In early 1999, Orion sold its subsidiary Normet to Sitra's' Fenno Management. The company employed approximately 310 people.

In 2004, Normet's net sales were 44 million euros.

=== Normet Group (2005–) ===
In 2005, the entire share capital of Normet was sold to a company named Normet Group. The owners of Normet Group were Cantell Oy (70 percent stake), Anssi Soila, and Normet's management (30 percent combined). Cantell Oy was owned by board professional and investor Aaro Cantell. The group employed about 210 people at this time.

In 2008, Normet had 17 offices in nine countries. A new office was planned in Mongolia, where the world's largest copper deposit had been found. The largest delivery of the year consisted of over 60 mining machines exported to Russia for Norilsk Nickel. The deal was worth over 20 million euros.

In 2009, Normet's net sales exceeded 90 million euros.

In 2010, Normet manufactured a heavy series of mining equipment in Iisalmi and Santiago de Chile, and the group employed about 450 professionals in 23 countries.
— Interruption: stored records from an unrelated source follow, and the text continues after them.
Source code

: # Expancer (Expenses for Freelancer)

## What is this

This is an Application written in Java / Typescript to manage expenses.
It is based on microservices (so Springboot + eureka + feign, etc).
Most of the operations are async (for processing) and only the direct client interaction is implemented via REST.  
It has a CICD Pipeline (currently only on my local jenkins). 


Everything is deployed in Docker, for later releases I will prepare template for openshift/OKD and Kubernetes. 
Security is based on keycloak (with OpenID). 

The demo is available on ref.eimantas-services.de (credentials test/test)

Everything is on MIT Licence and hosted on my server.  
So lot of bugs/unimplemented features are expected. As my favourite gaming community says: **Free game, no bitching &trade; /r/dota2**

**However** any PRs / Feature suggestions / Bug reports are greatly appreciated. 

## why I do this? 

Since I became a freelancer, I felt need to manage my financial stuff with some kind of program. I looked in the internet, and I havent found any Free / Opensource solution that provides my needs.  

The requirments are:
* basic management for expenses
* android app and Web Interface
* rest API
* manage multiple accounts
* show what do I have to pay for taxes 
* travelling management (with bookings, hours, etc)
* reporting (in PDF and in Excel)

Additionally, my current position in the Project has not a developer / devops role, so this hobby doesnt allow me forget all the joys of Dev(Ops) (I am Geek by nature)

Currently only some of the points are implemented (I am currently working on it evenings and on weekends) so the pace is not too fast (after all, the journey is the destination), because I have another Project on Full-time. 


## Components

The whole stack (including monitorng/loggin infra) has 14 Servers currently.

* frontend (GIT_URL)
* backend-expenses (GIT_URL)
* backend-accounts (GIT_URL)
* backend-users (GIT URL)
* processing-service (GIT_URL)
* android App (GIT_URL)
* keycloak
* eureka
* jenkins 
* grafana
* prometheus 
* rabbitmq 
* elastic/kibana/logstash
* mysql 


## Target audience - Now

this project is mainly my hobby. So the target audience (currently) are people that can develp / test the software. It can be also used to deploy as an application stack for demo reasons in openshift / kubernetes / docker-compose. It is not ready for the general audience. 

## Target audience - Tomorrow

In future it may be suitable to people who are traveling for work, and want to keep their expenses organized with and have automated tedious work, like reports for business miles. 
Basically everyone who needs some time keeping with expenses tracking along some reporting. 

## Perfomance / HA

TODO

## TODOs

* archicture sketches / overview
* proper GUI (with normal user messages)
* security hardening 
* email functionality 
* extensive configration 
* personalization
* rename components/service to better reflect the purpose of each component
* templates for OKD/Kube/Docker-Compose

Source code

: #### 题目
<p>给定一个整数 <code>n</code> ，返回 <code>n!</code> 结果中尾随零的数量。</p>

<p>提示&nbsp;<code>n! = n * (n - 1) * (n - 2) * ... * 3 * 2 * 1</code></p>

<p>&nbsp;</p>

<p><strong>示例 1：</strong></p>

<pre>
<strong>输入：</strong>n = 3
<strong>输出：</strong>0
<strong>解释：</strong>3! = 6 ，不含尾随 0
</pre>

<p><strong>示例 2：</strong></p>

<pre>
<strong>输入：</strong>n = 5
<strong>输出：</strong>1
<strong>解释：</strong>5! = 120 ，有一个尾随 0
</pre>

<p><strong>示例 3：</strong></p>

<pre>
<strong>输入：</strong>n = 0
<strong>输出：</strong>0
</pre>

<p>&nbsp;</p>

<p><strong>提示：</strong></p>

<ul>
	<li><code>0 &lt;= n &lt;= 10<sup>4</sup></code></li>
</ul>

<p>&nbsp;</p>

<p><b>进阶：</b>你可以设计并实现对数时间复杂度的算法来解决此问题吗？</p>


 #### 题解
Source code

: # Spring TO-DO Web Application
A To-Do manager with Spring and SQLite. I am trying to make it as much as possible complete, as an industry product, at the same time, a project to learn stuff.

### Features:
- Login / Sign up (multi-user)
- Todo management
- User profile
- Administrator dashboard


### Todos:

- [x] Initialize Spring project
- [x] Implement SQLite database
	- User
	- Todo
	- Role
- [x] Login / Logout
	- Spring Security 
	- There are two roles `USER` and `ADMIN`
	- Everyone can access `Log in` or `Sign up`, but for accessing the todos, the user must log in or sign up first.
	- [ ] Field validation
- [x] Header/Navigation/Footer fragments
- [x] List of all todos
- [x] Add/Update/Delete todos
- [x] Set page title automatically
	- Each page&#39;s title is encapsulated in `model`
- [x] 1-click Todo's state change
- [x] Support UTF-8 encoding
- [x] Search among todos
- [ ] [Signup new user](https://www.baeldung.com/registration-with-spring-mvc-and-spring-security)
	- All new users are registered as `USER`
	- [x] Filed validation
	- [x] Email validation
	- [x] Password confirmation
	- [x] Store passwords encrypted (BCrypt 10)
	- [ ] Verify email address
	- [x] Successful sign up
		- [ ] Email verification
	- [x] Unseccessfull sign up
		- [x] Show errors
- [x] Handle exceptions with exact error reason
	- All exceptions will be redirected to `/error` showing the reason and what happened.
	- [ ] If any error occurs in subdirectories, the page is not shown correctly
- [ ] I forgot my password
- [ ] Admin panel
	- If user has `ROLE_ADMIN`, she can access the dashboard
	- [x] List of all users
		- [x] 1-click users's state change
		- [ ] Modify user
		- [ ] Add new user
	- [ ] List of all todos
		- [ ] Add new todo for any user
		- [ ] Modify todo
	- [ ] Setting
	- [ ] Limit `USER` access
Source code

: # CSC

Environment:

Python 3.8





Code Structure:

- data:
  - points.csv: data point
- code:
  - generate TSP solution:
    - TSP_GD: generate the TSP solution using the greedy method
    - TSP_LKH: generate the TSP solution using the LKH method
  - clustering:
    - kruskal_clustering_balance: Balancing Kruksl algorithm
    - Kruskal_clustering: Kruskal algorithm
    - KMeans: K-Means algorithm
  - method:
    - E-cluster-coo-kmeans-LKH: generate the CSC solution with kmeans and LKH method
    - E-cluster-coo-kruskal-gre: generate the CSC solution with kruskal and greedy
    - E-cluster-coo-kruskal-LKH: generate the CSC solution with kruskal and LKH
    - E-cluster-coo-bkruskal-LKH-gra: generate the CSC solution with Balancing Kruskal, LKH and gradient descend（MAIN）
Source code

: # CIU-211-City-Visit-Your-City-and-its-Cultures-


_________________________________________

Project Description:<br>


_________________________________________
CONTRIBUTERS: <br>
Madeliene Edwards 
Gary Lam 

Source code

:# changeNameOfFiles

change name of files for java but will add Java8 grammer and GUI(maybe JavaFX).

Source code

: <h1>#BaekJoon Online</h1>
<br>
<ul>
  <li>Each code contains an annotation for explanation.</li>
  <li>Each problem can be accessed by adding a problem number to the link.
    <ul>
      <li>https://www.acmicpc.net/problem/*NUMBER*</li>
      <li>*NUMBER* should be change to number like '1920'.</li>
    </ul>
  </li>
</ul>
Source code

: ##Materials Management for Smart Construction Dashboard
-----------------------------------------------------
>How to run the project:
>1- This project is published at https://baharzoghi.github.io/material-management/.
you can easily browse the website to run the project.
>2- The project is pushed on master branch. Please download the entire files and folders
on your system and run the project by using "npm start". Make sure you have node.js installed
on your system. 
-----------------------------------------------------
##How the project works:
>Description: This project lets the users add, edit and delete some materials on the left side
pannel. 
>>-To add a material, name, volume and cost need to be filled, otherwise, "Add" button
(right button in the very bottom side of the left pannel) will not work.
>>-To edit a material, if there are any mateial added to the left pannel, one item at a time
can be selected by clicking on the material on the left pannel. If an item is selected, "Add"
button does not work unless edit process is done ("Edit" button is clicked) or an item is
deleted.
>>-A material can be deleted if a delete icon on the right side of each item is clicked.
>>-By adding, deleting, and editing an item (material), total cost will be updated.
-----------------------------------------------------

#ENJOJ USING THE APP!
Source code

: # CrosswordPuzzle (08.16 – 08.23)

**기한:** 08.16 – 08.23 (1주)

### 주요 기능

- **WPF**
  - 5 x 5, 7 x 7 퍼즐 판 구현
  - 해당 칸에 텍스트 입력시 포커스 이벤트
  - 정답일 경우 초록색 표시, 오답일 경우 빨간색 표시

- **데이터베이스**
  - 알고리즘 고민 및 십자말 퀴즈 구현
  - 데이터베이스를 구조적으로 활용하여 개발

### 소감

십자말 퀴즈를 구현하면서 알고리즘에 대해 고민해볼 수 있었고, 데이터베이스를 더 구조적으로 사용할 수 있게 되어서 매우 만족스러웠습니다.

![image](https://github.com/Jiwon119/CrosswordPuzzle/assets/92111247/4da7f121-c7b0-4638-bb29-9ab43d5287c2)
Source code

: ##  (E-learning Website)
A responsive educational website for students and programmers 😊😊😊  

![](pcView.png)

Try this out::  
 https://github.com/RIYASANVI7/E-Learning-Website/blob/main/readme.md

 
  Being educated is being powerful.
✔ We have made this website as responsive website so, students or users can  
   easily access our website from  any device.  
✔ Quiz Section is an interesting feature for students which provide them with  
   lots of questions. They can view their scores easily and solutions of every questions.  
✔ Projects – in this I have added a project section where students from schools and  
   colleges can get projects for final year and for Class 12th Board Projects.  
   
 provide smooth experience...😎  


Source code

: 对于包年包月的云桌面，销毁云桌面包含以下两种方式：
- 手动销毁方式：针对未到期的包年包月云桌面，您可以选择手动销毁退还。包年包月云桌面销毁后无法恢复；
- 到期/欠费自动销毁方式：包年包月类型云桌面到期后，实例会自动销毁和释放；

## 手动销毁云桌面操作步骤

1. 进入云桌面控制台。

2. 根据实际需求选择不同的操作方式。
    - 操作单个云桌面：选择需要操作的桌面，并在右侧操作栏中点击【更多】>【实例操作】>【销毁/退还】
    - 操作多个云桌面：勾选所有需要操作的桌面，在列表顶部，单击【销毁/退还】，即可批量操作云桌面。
Also in 2010, Normet expanded its business into construction chemicals by acquiring 40 percent of TAM International. TAM International employed over 70 people, and its net sales were 9 million euros. The group's net sales were over 100 million euros, and it had over 600 employees.

In 2011, Normet acquired Swedish company Essverk Berg AB, which manufactured and serviced mining and tunnel construction equipment. The company had 25 employees in Ludvika. Normet's net sales were 170 million euros.

In early 2012, Normet had 700 employees, about half of whom were in Iisalmi. Large mining and tunnelling machines were assembled at the Iisalmi equipment manufacturing site. In 2012, Normet acquired 60 percent of its associate company TAM Group, which then became fully owned by Normet. Net sales increased that year by nearly 40 percent to 235 million euros, and its operating profit by 68 percent. New subsidiaries started operating in Mexico, Norway, and South Africa. The company's main products were solutions for charging and blasting, drilling processes, and ground support in tunnel construction and underground mining. It also developed, manufactured, and marketed heavy machinery and construction chemicals.

In 2016, Normet acquired the concrete spraying business from Swedish company Atlas Copco.

In 2019, Normet commenced the development of battery powered Normet SmartDrive® vehicles to drive electrification in the industry. The first vehicle to enter the market was an electric battery powered concrete spraying version.

In 2019, Ed Santamaria took over as President and CEO, succeeding Robin Lindahl.

In 2022, Normet acquired the Australian company Garock, a leading manufacturer of ground support systems for the mining industries rock reinforcement solutions. The acquisition of Aliva Equipment, a manufacturer of equipment and accessories for the application of sprayed concrete, also took place in 2022.

In 2022, Normet opened a global technology and production hub in Jaipur, India. The new facility houses an equipment production facility, a service rebuild centre, an R&D centre, a remote monitoring centre, and a technology training centre for operations and maintenance.

In 2023, Normet acquired the Finland-based boom systems manufacturer Rambooms and hydraulic attachments supplier Marakon.

In 2023, Normet also acquired Finland-based Remion Ltd, which designs and implements industrial internet service solutions.

In 2023, Normet became a minority shareholder of Lekatech, a Finnish start-up focused on revolutionising electric hammering technology, and the Swiss company Motics, a specialist in electric drive and battery storage solutions for off-highway applications.

=== Accolades ===
Ernst & Young awarded Aaro Cantell the Entrepreneur of the Year award in 2008. In 2011, Normet Group was awarded the President of the Republic's Internationalization Award.